The Gossiping Gourmet: Provenance a new hit for Cathy Pavlos

April 30, 2014|By Terry Markowitz
  • The charcuterie platter from Provenance in Newport Beach.
The charcuterie platter from Provenance in Newport Beach. (SCOTT SMELTZER,…)

I have been a fan of chef Cathy Pavlos since she first opened Lucca in the Quail Hill Shopping Center in 2005, and I have been eagerly awaiting her new restaurant, aptly called Provenance. It is in the Eastbluff Village Center in Newport Beach.

The concept is to use vegetables, lettuces and herbs that are grown in the restaurant's 1,300-square-foot, raised-bed organic garden. The boxes make a lovely background for outdoor dining. The restaurant also features humanely raised meats. The menu changes monthly and utilizes what is currently growing in the garden.

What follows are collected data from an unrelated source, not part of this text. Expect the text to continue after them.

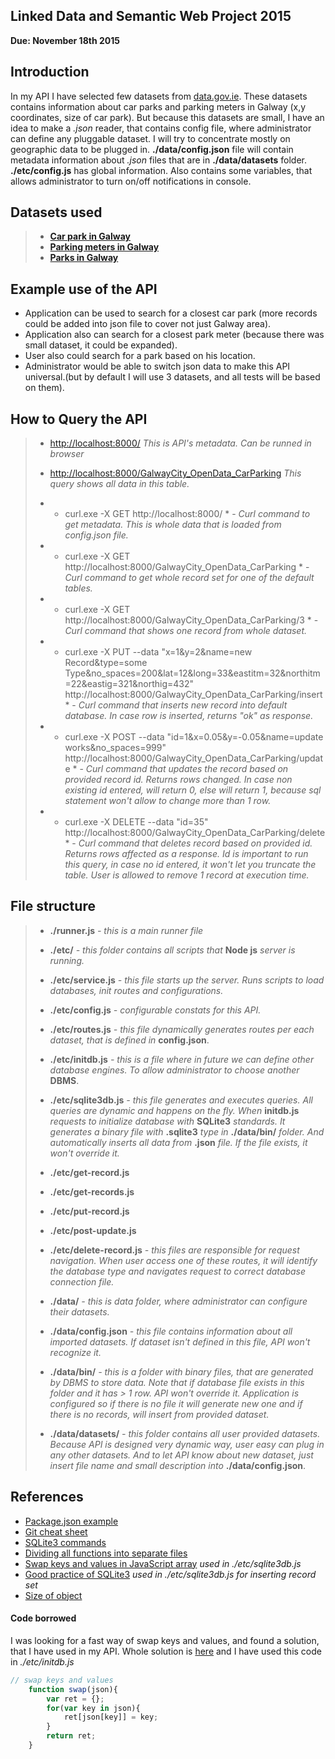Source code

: ## Linked Data and Semantic Web Project 2015

**Due: November 18th 2015**

## Introduction

In my API I have selected few datasets from [data.gov.ie](https://data.gov.ie/data). These datasets contains information about car parks and parking meters in Galway (x,y coordinates, size of car park). But because this datasets are small, I have an idea to make a *.json* reader, that contains config file, where administrator can define any pluggable dataset. I will try to concentrate mostly on geographic data to be plugged in. 
**./data/config.json** file will contain metadata information about *.json* files that are in **./data/datasets** folder.
**./etc/config.js** has global information. Also contains some variables, that allows administrator to turn on/off notifications in console.

## Datasets used

> - [**Car park in Galway**](https://data.gov.ie/dataset/galway-city-car-parking-locations)
> - [**Parking meters in Galway**](https://data.gov.ie/dataset/galway-city-parking-meter-locations)
> - [**Parks in Galway**](https://data.gov.ie/dataset/parks-in-galway-city)

## Example use of the API

- Application can be used to search for a closest car park (more records could be added into json file to cover not just Galway area).
- Application also can search for a closest park meter (because there was small dataset, it could be expanded).
- User also could search for a park based on his location.
- Administrator would be able to switch json data to make this API universal.(but by default I will use 3 datasets, and all tests will be based on them).

## How to Query the API
> - [http://localhost:8000/](http://localhost:8000/) *This is API's metadata. Can be runned in browser*
>
> - [http://localhost:8000/GalwayCity_OpenData_CarParking](http://localhost:8000/GalwayCity_OpenData_CarParking) *This query shows all data in this table.*
>
> - * curl.exe -X GET http://localhost:8000/ * - *Curl command to get metadata. This is whole data that is loaded from config.json file.*
>
> - * curl.exe -X GET http://localhost:8000/GalwayCity_OpenData_CarParking * - *Curl command to get whole record set for one of the default tables.*
>
> - * curl.exe -X GET http://localhost:8000/GalwayCity_OpenData_CarParking/3 * - *Curl command that shows one record from whole dataset.*
>
> - * curl.exe -X PUT --data "x=1&y=2&name=new Record&type=some Type&no_spaces=200&lat=12&long=33&eastitm=32&northitm=22&eastig=321&northig=432" http://localhost:8000/GalwayCity_OpenData_CarParking/insert * - *Curl command that inserts new record into default database. In case row is inserted, returns "ok" as response.*
>
> - * curl.exe -X POST --data "id=1&x=0.05&y=-0.05&name=update works&no_spaces=999" http://localhost:8000/GalwayCity_OpenData_CarParking/update * - *Curl command that updates the record based on provided record id. Returns rows changed. In case non existing id entered, will return 0, else will return 1, because sql statement won't allow to change more than 1 row.*
>
> - * curl.exe -X DELETE --data "id=35" http://localhost:8000/GalwayCity_OpenData_CarParking/delete * - *Curl command that deletes record based on provided id. Returns rows affected as a response. Id is important to run this query, in case no id entered, it won't let you truncate the table. User is allowed to remove 1 record at execution time.*
>



## File structure

> - **./runner.js** *- this is a main runner file*
>
> - **./etc/** *- this folder contains all scripts that* **Node js** *server is running.*
> - **./etc/service.js** *- this file starts up the server. Runs scripts to load databases, init routes and configurations.*
> - **./etc/config.js** *- configurable constats for this API.*
> - **./etc/routes.js** *- this file dynamically generates routes per each dataset, that is defined in* **config.json**.
> - **./etc/initdb.js** *- this is a file where in future we can define other database engines. To allow administrator to choose another* **DBMS**.
> - **./etc/sqlite3db.js** *- this file generates and executes queries. All queries are dynamic and happens on the fly. When* **initdb.js** *requests to initialize database with* **SQLite3** *standards. It generates a binary file with* **.sqlite3** *type in* **./data/bin/** *folder. And automatically inserts all data from* **.json** *file. If the file exists, it won't override it.*
>
> - **./etc/get-record.js** 
> - **./etc/get-records.js**
> - **./etc/put-record.js**
> - **./etc/post-update.js**
> - **./etc/delete-record.js**
> *- this files are responsible for request navigation. When user access one of these routes, it will identify the database type and navigates request to correct database connection file.*
>
> - **./data/** *- this is data folder, where administrator can configure their datasets.*
> - **./data/config.json** *- this file contains information about all imported datasets. If dataset isn't defined in this file, API won't recognize it.*
> - **./data/bin/** *- this is a folder with binary files, that are generated by DBMS to store data. Note that if database file exists in this folder and it has > 1 row. API won't override it. Application is configured so if there is no file it will generate new one and if there is no records, will insert from provided dataset.*
> - **./data/datasets/** *- this folder contains all user provided datasets. Because API is designed very dynamic way, user easy can plug in any other datasets. And to let API know about new dataset, just insert file name and small description into* **./data/config.json**.


## References

- [Package.json example](http://browsenpm.org/package.json)
- [Git cheat sheet](https://training.github.com/kit/downloads/github-git-cheat-sheet.pdf)
- [SQLite3 commands](http://blog.modulus.io/nodejs-and-sqlite)
- [Dividing all functions into separate files](http://stackoverflow.com/questions/5797852/in-node-js-how-do-i-include-functions-from-my-other-files)
- [Swap keys and values in JavaScript array](http://stackoverflow.com/questions/23013573/swap-key-with-value-json) *used in ./etc/sqlite3db.js*
- [Good practice of SQLite3](https://github.com/WebReflection/dblite) *used in ./etc/sqlite3db.js for inserting record set*
- [Size of object](http://vancelucas.com/blog/count-the-number-of-object-keysproperties-in-nodejs/)

#### Code borrowed

I was looking for a fast way of swap keys and values, and found a solution, that I have used in my API. Whole solution is [here](http://stackoverflow.com/questions/23013573/swap-key-with-value-json) and I have used this code in *./etc/initdb.js*

```js
// swap keys and values
	function swap(json){
		var ret = {};
		for(var key in json){
			ret[json[key]] = key;
		}
		return ret;
	}
```
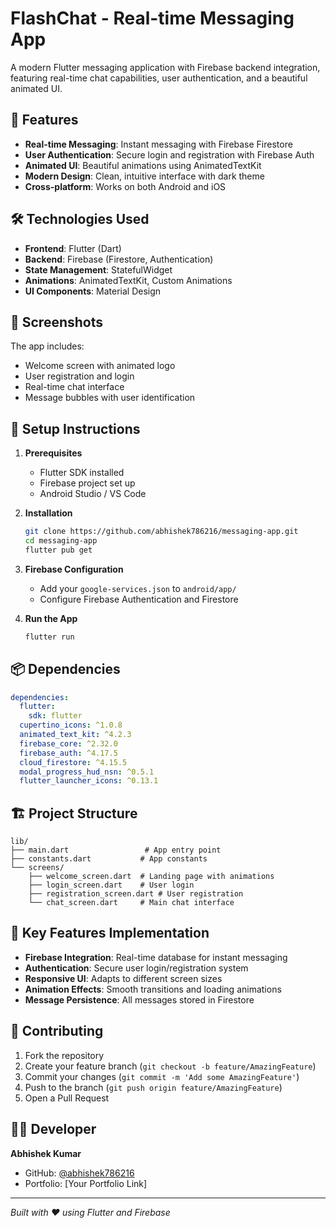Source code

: # FlashChat - Real-time Messaging App

A modern Flutter messaging application with Firebase backend integration, featuring real-time chat capabilities, user authentication, and a beautiful animated UI.

## 🚀 Features

- **Real-time Messaging**: Instant messaging with Firebase Firestore
- **User Authentication**: Secure login and registration with Firebase Auth
- **Animated UI**: Beautiful animations using AnimatedTextKit
- **Modern Design**: Clean, intuitive interface with dark theme
- **Cross-platform**: Works on both Android and iOS

## 🛠️ Technologies Used

- **Frontend**: Flutter (Dart)
- **Backend**: Firebase (Firestore, Authentication)
- **State Management**: StatefulWidget
- **Animations**: AnimatedTextKit, Custom Animations
- **UI Components**: Material Design

## 📱 Screenshots

The app includes:
- Welcome screen with animated logo
- User registration and login
- Real-time chat interface
- Message bubbles with user identification

## 🔧 Setup Instructions

1. **Prerequisites**
   - Flutter SDK installed
   - Firebase project set up
   - Android Studio / VS Code

2. **Installation**
   ```bash
   git clone https://github.com/abhishek786216/messaging-app.git
   cd messaging-app
   flutter pub get
   ```

3. **Firebase Configuration**
   - Add your `google-services.json` to `android/app/`
   - Configure Firebase Authentication and Firestore

4. **Run the App**
   ```bash
   flutter run
   ```

## 📦 Dependencies

```yaml
dependencies:
  flutter:
    sdk: flutter
  cupertino_icons: ^1.0.8
  animated_text_kit: ^4.2.3
  firebase_core: ^2.32.0
  firebase_auth: ^4.17.5
  cloud_firestore: ^4.15.5
  modal_progress_hud_nsn: ^0.5.1
  flutter_launcher_icons: ^0.13.1
```

## 🏗️ Project Structure

```
lib/
├── main.dart                 # App entry point
├── constants.dart           # App constants
└── screens/
    ├── welcome_screen.dart  # Landing page with animations
    ├── login_screen.dart    # User login
    ├── registration_screen.dart # User registration
    └── chat_screen.dart     # Main chat interface
```

## 🎯 Key Features Implementation

- **Firebase Integration**: Real-time database for instant messaging
- **Authentication**: Secure user login/registration system
- **Responsive UI**: Adapts to different screen sizes
- **Animation Effects**: Smooth transitions and loading animations
- **Message Persistence**: All messages stored in Firestore

## 🤝 Contributing

1. Fork the repository
2. Create your feature branch (`git checkout -b feature/AmazingFeature`)
3. Commit your changes (`git commit -m 'Add some AmazingFeature'`)
4. Push to the branch (`git push origin feature/AmazingFeature`)
5. Open a Pull Request



## 👨‍💻 Developer

**Abhishek Kumar**
- GitHub: [@abhishek786216](https://github.com/abhishek786216)
- Portfolio: [Your Portfolio Link]

---

*Built with ❤️ using Flutter and Firebase*
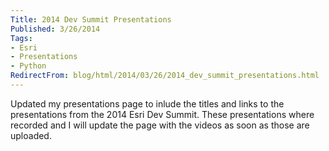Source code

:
 ```yaml
---
Title: 2014 Dev Summit Presentations
Published: 3/26/2014
Tags:
- Esri
- Presentations
- Python
RedirectFrom: blog/html/2014/03/26/2014_dev_summit_presentations.html
---
```


Updated my presentations page to inlude the titles and links to the presentations from the 2014 Esri Dev Summit. These presentations where recorded and I will update the page with the videos as soon as those are uploaded.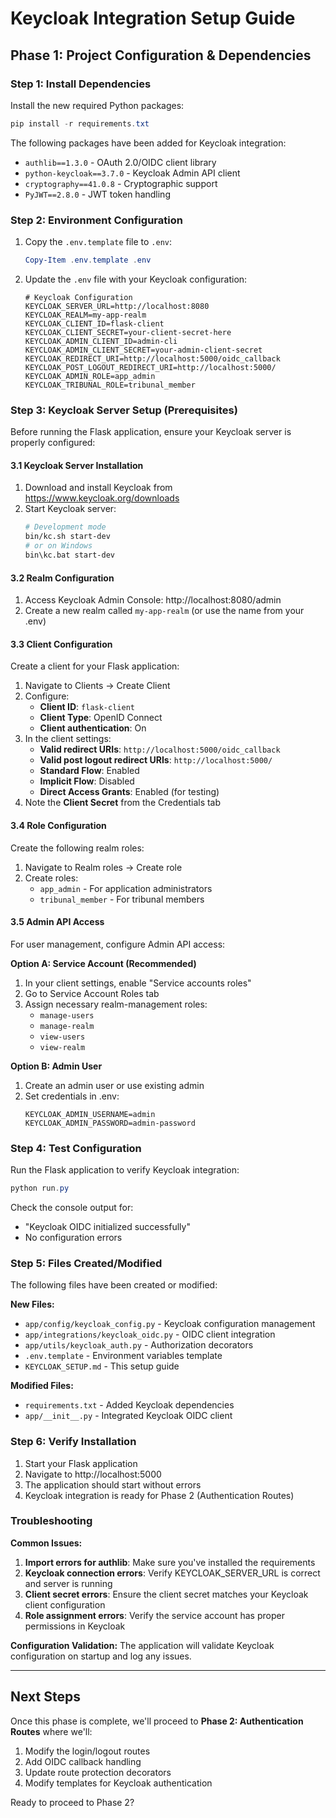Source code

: # Keycloak Integration Setup Guide

## Phase 1: Project Configuration & Dependencies

### Step 1: Install Dependencies

Install the new required Python packages:

```powershell
pip install -r requirements.txt
```

The following packages have been added for Keycloak integration:
- `authlib==1.3.0` - OAuth 2.0/OIDC client library
- `python-keycloak==3.7.0` - Keycloak Admin API client
- `cryptography==41.0.8` - Cryptographic support
- `PyJWT==2.8.0` - JWT token handling

### Step 2: Environment Configuration

1. Copy the `.env.template` file to `.env`:
   ```powershell
   Copy-Item .env.template .env
   ```

2. Update the `.env` file with your Keycloak configuration:

   ```env
   # Keycloak Configuration
   KEYCLOAK_SERVER_URL=http://localhost:8080
   KEYCLOAK_REALM=my-app-realm
   KEYCLOAK_CLIENT_ID=flask-client
   KEYCLOAK_CLIENT_SECRET=your-client-secret-here
   KEYCLOAK_ADMIN_CLIENT_ID=admin-cli
   KEYCLOAK_ADMIN_CLIENT_SECRET=your-admin-client-secret
   KEYCLOAK_REDIRECT_URI=http://localhost:5000/oidc_callback
   KEYCLOAK_POST_LOGOUT_REDIRECT_URI=http://localhost:5000/
   KEYCLOAK_ADMIN_ROLE=app_admin
   KEYCLOAK_TRIBUNAL_ROLE=tribunal_member
   ```

### Step 3: Keycloak Server Setup (Prerequisites)

Before running the Flask application, ensure your Keycloak server is properly configured:

#### 3.1 Keycloak Server Installation
1. Download and install Keycloak from https://www.keycloak.org/downloads
2. Start Keycloak server:
   ```bash
   # Development mode
   bin/kc.sh start-dev
   # or on Windows
   bin\kc.bat start-dev
   ```

#### 3.2 Realm Configuration
1. Access Keycloak Admin Console: http://localhost:8080/admin
2. Create a new realm called `my-app-realm` (or use the name from your .env)

#### 3.3 Client Configuration
Create a client for your Flask application:

1. Navigate to Clients → Create Client
2. Configure:
   - **Client ID**: `flask-client`
   - **Client Type**: OpenID Connect
   - **Client authentication**: On
3. In the client settings:
   - **Valid redirect URIs**: `http://localhost:5000/oidc_callback`
   - **Valid post logout redirect URIs**: `http://localhost:5000/`
   - **Standard Flow**: Enabled
   - **Implicit Flow**: Disabled
   - **Direct Access Grants**: Enabled (for testing)
4. Note the **Client Secret** from the Credentials tab

#### 3.4 Role Configuration
Create the following realm roles:
1. Navigate to Realm roles → Create role
2. Create roles:
   - `app_admin` - For application administrators
   - `tribunal_member` - For tribunal members

#### 3.5 Admin API Access
For user management, configure Admin API access:

**Option A: Service Account (Recommended)**
1. In your client settings, enable "Service accounts roles"
2. Go to Service Account Roles tab
3. Assign necessary realm-management roles:
   - `manage-users`
   - `manage-realm`
   - `view-users`
   - `view-realm`

**Option B: Admin User**
1. Create an admin user or use existing admin
2. Set credentials in .env:
   ```env
   KEYCLOAK_ADMIN_USERNAME=admin
   KEYCLOAK_ADMIN_PASSWORD=admin-password
   ```

### Step 4: Test Configuration

Run the Flask application to verify Keycloak integration:

```powershell
python run.py
```

Check the console output for:
- "Keycloak OIDC initialized successfully"
- No configuration errors

### Step 5: Files Created/Modified

The following files have been created or modified:

**New Files:**
- `app/config/keycloak_config.py` - Keycloak configuration management
- `app/integrations/keycloak_oidc.py` - OIDC client integration
- `app/utils/keycloak_auth.py` - Authorization decorators
- `.env.template` - Environment variables template
- `KEYCLOAK_SETUP.md` - This setup guide

**Modified Files:**
- `requirements.txt` - Added Keycloak dependencies
- `app/__init__.py` - Integrated Keycloak OIDC client

### Step 6: Verify Installation

1. Start your Flask application
2. Navigate to http://localhost:5000
3. The application should start without errors
4. Keycloak integration is ready for Phase 2 (Authentication Routes)

### Troubleshooting

**Common Issues:**

1. **Import errors for authlib**: Make sure you've installed the requirements
2. **Keycloak connection errors**: Verify KEYCLOAK_SERVER_URL is correct and server is running
3. **Client secret errors**: Ensure the client secret matches your Keycloak client configuration
4. **Role assignment errors**: Verify the service account has proper permissions in Keycloak

**Configuration Validation:**
The application will validate Keycloak configuration on startup and log any issues.

---

## Next Steps

Once this phase is complete, we'll proceed to **Phase 2: Authentication Routes** where we'll:
1. Modify the login/logout routes
2. Add OIDC callback handling
3. Update route protection decorators
4. Modify templates for Keycloak authentication

Ready to proceed to Phase 2?
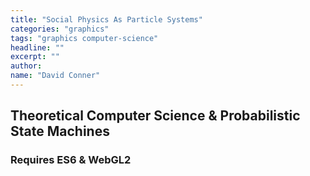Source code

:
 ```yaml
---
title: "Social Physics As Particle Systems"
categories: "graphics"
tags: "graphics computer-science"
headline: ""
excerpt: ""
author:
name: "David Conner"
---
```


## Theoretical Computer Science & Probabilistic State Machines

### Requires ES6 & WebGL2

<script type="x-shader/x-vertex" id="vertexPassthrough">
#define POSITION_LOCATION 0
#define TEXCOORD_LOCATION 4

layout(location = POSITION_LOCATION) in vec3 a_position;
layout(location = TEXCOORD_LOCATION) in vec2 a_texcoord;

out vec2 v_st;
out vec3 v_position;

void main() {
  v_st = a_texcoord;
  v_position = a_position;
  gl_Position = vec4(a_position, 1.0);
}
</script>

<script type="x-shader/x-fragment" id="shaderParticleRandoms">
precision highp float;
precision highp int;
precision highp usampler2D;

uniform vec2 resolution;
uniform uvec4 randomStepSeed;
uniform usampler2D particleRandoms;

in vec2 v_st;
in vec3 v_position;

layout(location = 0) out uvec4 randomColor;

void main() {
  vec2 uv = gl_FragCoord.xy / resolution.xy;
  //vec2 uv = vec2(0.0,0.0);
  uvec4 texel = texture(particleRandoms, uv);

  vec2 texelCoords[4];
  texelCoords[0] = mod(gl_FragCoord.xy + vec2( 0.0, -1.0), resolution.xy) / resolution.xy;
  texelCoords[1] = mod(gl_FragCoord.xy + vec2( 1.0,  0.0), resolution.xy) / resolution.xy;
  texelCoords[2] = mod(gl_FragCoord.xy + vec2( 0.0,  1.0), resolution.xy) / resolution.xy;
  texelCoords[3] = mod(gl_FragCoord.xy + vec2(-1.0,  1.0), resolution.xy) / resolution.xy;

  uvec4 texels[4];
  texels[0] = texture(particleRandoms, texelCoords[0]);
  texels[1] = texture(particleRandoms, texelCoords[1]);
  texels[2] = texture(particleRandoms, texelCoords[2]);
  texels[3] = texture(particleRandoms, texelCoords[3]);

  uvec4 newTexel = (randomStepSeed ^ texel ^ texels[0] ^ texels[1] ^ texels[2] ^ texels[3]);
  randomColor = uvec4(newTexel.x, newTexel.y, newTexel.z, 255); // TODO: fix alpha to max for integers
}
</script>

<script type="x-shader/x-fragment" id="shaderParticleUpdate">
  precision highp float;
  precision highp int;
  precision highp usampler2D;
  precision highp sampler2D;

  uniform vec2 resolution;
  uniform vec4 deltaTime;
  uniform usampler2D particleRandoms;
  uniform sampler2D particleBasics;

  in vec2 v_st;
  in vec3 v_position;

  layout(location = 1) out vec4 particleUpdate;

  void main() {
    vec2 uv = gl_FragCoord.xy / resolution.xy;
    uvec4 pRandoms = texture(particleRandoms, uv);
    vec4 pBasics = texture(particleBasics, uv);

    particleUpdate = vec4(0.0,0.0,0.0,1.0);
  }

</script>

<script type="x-shader/x-vertex" id="shaderFieldVertex">
precision highp float;
precision highp int;
precision highp sampler2D;

uniform sampler2D particleBasics;

layout(location = 0) in int a_index;

void main()
{
  // textureSize must return ivec & texelFetch must accept ivec
  ivec2 texSize = textureSize(particleBasics, 0);

  ivec2 texel = ivec2(a_index % texSize.x, a_index / texSize.x);
  vec4 pBasics = texelFetch(particleBasics, texel, 0);

  gl_Position = vec4(pBasics.x, pBasics.y, 0.0, 1.0);
  gl_PointSize = 10.0;
}
</script>

<script type="x-shader/x-fragment" id="shaderFieldFragment">
precision highp float;
precision highp int;
precision highp sampler2D;

out vec4 color;

void main()
{
  color = vec4(gl_FragCoord.x, gl_FragCoord.y, 0.3, 0.2);
}

</script>

<script type="x-shader/x-fragment" id="shaderTest">
precision highp float;
precision highp int;

in vec2 v_st;
in vec3 v_position;
out vec4 color;

void main()
{
    vec3 fdx = dFdx(v_position);
    vec3 fdy = dFdy(v_position);
    color = vec4(vec2(1.0, 1.0) - v_st, fract(fdx.x), 1.0);
    //color = vec4(v_st,0.5,1.0);
    //color = mix(color, vec4(N, 1.0), 0.5);
}
</script>

<script type="text/javascript" src="/js/gl-matrix.min.js"></script>
<script type="text/javascript" src="/js/gltf-loader.js"></script>
<script type="text/javascript" src="/js/3d/2017-04-17-brownian-motion.es6.js"></script>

The interior has a contemporary wine-country farmhouse atmosphere. The ceiling is made of raw rough boards, the floor is polished cement, and the bar has lovely dark gray and white tiles. The chairs are white metal with cushions. Floor-to-ceiling glass doors create an indoor-outdoor feel to the room.

Artisanal cheese plates and house-made charcuterie were always featured at Lucca, and I'm pleased to say they are also on the menu at Provenance. My favorite dining companion and I shared the charcuterie platter, which includes a wonderful little jar of potted pork rillettes. They had a sinfully rich fatty and salty flavor and were extra delicious smeared on the crunchy slices of toasted bread.


We also loved the spicy salami and excellent prosciutto but found the duck pate to be a bit too mild compared to the other offerings. Two mustards and lots of pickled vegetables came on the side: carrots, radishes, onions and pickles with some candied walnuts strewn about. It's a great starter and easily feeds two.

Be careful when the bread basket arrives. It is probably different from day to day, but the fat cream biscuits are hard to pass up and are very filling. Wanting to try something from the garden, we chose clipped garden lettuces that included arugula, herbs, French radishes, candied butternut squash bites and white asparagus.

The squash bites were our favorite, but the lettuces are so fresh and vibrant that they may make you wonder why you ever buy the grocery store variations. The only miss here was the white asparagus, which was limp and tasteless. The salad was lightly dressed but could have used a bit more dressing.